* Work required *
State how many lines of the entries below hold the word "public"; reply with nothing but the number.

* Given information *
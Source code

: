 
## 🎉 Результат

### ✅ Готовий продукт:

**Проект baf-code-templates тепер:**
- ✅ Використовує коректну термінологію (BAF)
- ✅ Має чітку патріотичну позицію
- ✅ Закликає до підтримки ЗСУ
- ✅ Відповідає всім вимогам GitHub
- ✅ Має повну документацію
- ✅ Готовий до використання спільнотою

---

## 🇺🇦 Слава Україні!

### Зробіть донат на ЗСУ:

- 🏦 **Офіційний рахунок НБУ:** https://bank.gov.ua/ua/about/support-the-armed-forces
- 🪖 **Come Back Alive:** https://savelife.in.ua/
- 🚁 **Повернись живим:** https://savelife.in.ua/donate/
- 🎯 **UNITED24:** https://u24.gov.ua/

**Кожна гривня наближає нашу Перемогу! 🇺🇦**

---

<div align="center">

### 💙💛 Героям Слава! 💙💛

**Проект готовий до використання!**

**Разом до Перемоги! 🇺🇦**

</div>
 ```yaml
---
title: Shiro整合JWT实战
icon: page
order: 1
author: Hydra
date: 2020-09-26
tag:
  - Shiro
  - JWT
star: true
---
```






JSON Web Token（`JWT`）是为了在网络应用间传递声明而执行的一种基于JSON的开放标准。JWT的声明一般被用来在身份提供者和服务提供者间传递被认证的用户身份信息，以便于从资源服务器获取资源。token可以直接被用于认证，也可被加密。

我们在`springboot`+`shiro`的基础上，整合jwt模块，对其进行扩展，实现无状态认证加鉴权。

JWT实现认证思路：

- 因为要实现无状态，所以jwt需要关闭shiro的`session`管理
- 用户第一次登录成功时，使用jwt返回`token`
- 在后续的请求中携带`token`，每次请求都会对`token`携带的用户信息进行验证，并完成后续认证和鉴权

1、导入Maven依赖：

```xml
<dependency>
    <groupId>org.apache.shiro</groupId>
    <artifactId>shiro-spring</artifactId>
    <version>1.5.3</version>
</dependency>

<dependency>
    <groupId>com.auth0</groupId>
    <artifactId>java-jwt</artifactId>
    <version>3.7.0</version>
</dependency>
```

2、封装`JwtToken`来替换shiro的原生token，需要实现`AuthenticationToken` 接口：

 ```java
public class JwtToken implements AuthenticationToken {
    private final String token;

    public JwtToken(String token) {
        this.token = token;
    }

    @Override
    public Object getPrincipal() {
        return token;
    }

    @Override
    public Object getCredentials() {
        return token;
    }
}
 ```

* Written response *
4